– Рассыпаться цепью, налево бегом марш!
Колонна рассыпалась по полю, быстро перемещаясь влево; затем я снова собрал людей и обходным путем повел их в деревню.
Души, место отдыха 73-го пехотного полка, представляла собой средних размеров деревню, покуда мало пострадавшую от войны. За полтора года позиционной войны это место среди холмов Артуа стало для полка вторым гарнизоном, местом отдыха и восстановления сил после многодневных тяжелых боев и работ на передовой. Как часто мы с облегчением вздыхали, когда сквозь дождливую ночную мглу различали одинокий огонек у въезда в деревню! Ведь там вновь будет крыша над головой и скромная постель в сухом помещении. Можно спокойно выспаться, не надо каждые четыре часа выходить в ночь, не надо постоянно ждать нападения, хотя это ожидание преследовало нас даже во сне. В первый день на отдыхе словно заново рождаешься на свет, когда наконец-то помоешься и отстираешь форму от окопной грязи. На лугах все занимались строевой подготовкой и гимнастикой, чтобы размять кости и возродить дух товарищества, ослабевший из-за одиноких ночных караулов. Все это придавало сил для новых тягостных дней. Первое время роты ночью по очереди выходили на передовую, строили дополнительные укрепления. Позже эту двойную утомительную нагрузку отменили, по распоряжению нашего благоразумного полковника фон Оппена. Надежность позиции определяется бодростью и неистощимым боевым духом ее защитников, а не протяженностью ходов сообщения и глубиной окопов.

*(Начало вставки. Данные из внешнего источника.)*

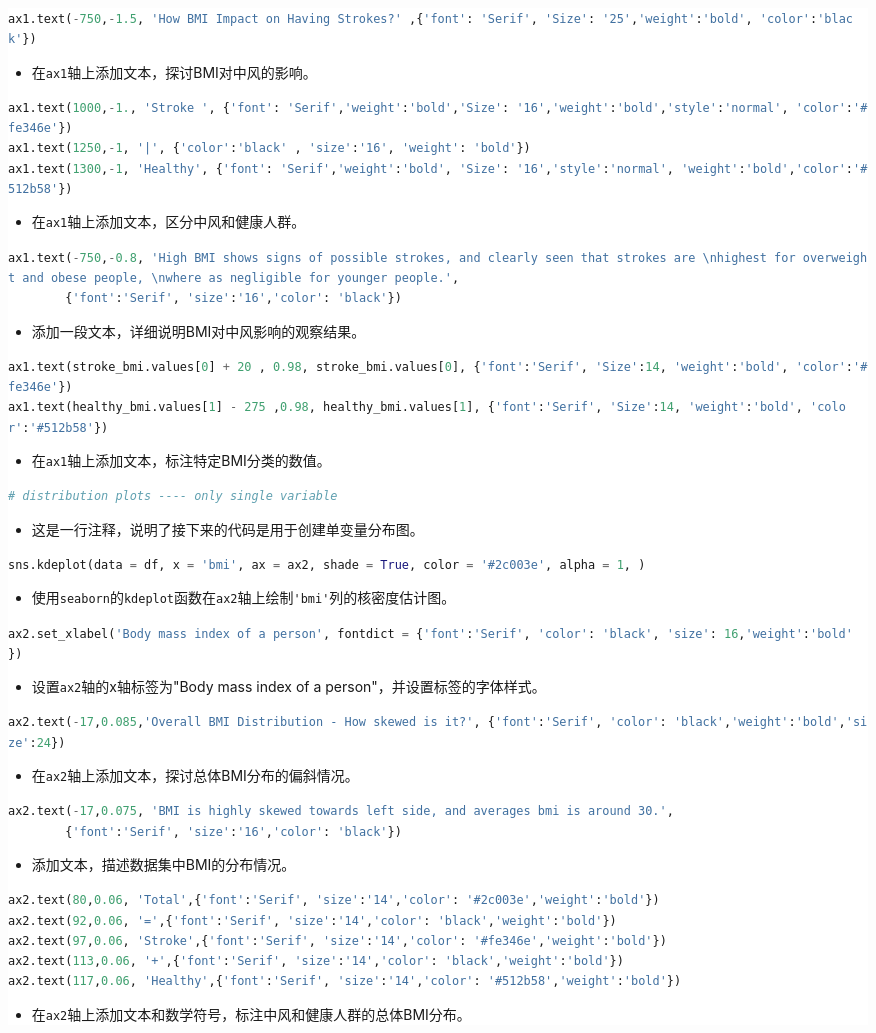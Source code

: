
 ```python
ax1.text(-750,-1.5, 'How BMI Impact on Having Strokes?' ,{'font': 'Serif', 'Size': '25','weight':'bold', 'color':'black'})
```
- 在`ax1`轴上添加文本，探讨BMI对中风的影响。

```python
ax1.text(1000,-1., 'Stroke ', {'font': 'Serif','weight':'bold','Size': '16','weight':'bold','style':'normal', 'color':'#fe346e'})
ax1.text(1250,-1, '|', {'color':'black' , 'size':'16', 'weight': 'bold'})
ax1.text(1300,-1, 'Healthy', {'font': 'Serif','weight':'bold', 'Size': '16','style':'normal', 'weight':'bold','color':'#512b58'})
```
- 在`ax1`轴上添加文本，区分中风和健康人群。

```python
ax1.text(-750,-0.8, 'High BMI shows signs of possible strokes, and clearly seen that strokes are \nhighest for overweight and obese people, \nwhere as negligible for younger people.', 
        {'font':'Serif', 'size':'16','color': 'black'})
```
- 添加一段文本，详细说明BMI对中风影响的观察结果。

```python
ax1.text(stroke_bmi.values[0] + 20 , 0.98, stroke_bmi.values[0], {'font':'Serif', 'Size':14, 'weight':'bold', 'color':'#fe346e'})
ax1.text(healthy_bmi.values[1] - 275 ,0.98, healthy_bmi.values[1], {'font':'Serif', 'Size':14, 'weight':'bold', 'color':'#512b58'})
```
- 在`ax1`轴上添加文本，标注特定BMI分类的数值。

```python
# distribution plots ---- only single variable
```
- 这是一行注释，说明了接下来的代码是用于创建单变量分布图。

```python
sns.kdeplot(data = df, x = 'bmi', ax = ax2, shade = True, color = '#2c003e', alpha = 1, )
```
- 使用`seaborn`的`kdeplot`函数在`ax2`轴上绘制`'bmi'`列的核密度估计图。

```python
ax2.set_xlabel('Body mass index of a person', fontdict = {'font':'Serif', 'color': 'black', 'size': 16,'weight':'bold' })
```
- 设置`ax2`轴的x轴标签为"Body mass index of a person"，并设置标签的字体样式。

```python
ax2.text(-17,0.085,'Overall BMI Distribution - How skewed is it?', {'font':'Serif', 'color': 'black','weight':'bold','size':24})
```
- 在`ax2`轴上添加文本，探讨总体BMI分布的偏斜情况。

```python
ax2.text(-17,0.075, 'BMI is highly skewed towards left side, and averages bmi is around 30.', 
        {'font':'Serif', 'size':'16','color': 'black'})
```
- 添加文本，描述数据集中BMI的分布情况。

```python
ax2.text(80,0.06, 'Total',{'font':'Serif', 'size':'14','color': '#2c003e','weight':'bold'})
ax2.text(92,0.06, '=',{'font':'Serif', 'size':'14','color': 'black','weight':'bold'})
ax2.text(97,0.06, 'Stroke',{'font':'Serif', 'size':'14','color': '#fe346e','weight':'bold'})
ax2.text(113,0.06, '+',{'font':'Serif', 'size':'14','color': 'black','weight':'bold'})
ax2.text(117,0.06, 'Healthy',{'font':'Serif', 'size':'14','color': '#512b58','weight':'bold'})
```
- 在`ax2`轴上添加文本和数学符号，标注中风和健康人群的总体BMI分布。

В свободные часы Души предлагала своему солдатскому населению немало возможностей отдохнуть. Многочисленные столовые пока что щедро снабжались провизией и напитками; в деревне имелись читальня и кофейня, а позже появился даже оборудованный в большом амбаре кинозал. У офицеров были превосходное казино и кегельбан, устроенный в саду местного священника. Часто проводились ротные праздники, когда командиры и личный состав, по старинному немецкому обычаю, соревновались в выпивке. Нельзя не упомянуть и праздники по случаю забоя, когда резали ротных свиней, откормленных отходами полевой кухни.
Поскольку население все еще проживало в деревне, мы всеми способами использовали территорию. В садах построили жилые бараки и блиндажи; большой фруктовый сад в центре деревни превратили в церковную площадь, другой сад, так называемый Эммихплац, – в парк развлечений. Там, помимо прочего, разместились в двух крытых бревнами блиндажах цирюльня и зубной кабинет. Большой луг рядом с церковью служил местом погребения, куда почти ежедневно приходила одна из рот, чтобы под звуки хорала проводить в последний путь павших товарищей.
Так за год на теле обветшалой крестьянской деревушки, словно громадный паразит, вырос целый военный городок. Прежний мирный образ уже едва угадывался. В деревенском пруду драгуны купали лошадей, в садах пехота занималась боевой подготовкой, на лугах загорали солдаты. Местные постройки разрушались, в полном порядке содержалось лишь необходимое для военных нужд. Так, заборы и живые изгороди ликвидировали для обеспечения лучшего сообщения, зато на всех углах установили большие дорожные указатели. Крыши проваливались, домашний скарб шел на дрова, но появились телефонные станции и было проведено электричество. Подвалы углубили, превратили их в подземные помещения, где местные жители могли укрыться от обстрелов; вынутый грунт беззаботно сваливали в садах. Во всей деревне исчезли границы между владениями; да, собственно, и самих владений не осталось.
В конечном счете французское население определили в казармы у выезда на Монши. Дети играли у порога ветхих домов, сгорбленные старики неприкаянно бродили посреди теперешней сутолоки, по́ходя лишившей их крова, под которым они прожили всю жизнь. Молодым людям надлежало каждое утро являться в комендатуру, где обер-лейтенант Оберлендер распределял их на общественные работы. Мы сталкивались с местными, только когда отдавали им в стирку белье или покупали у них масло и яйца.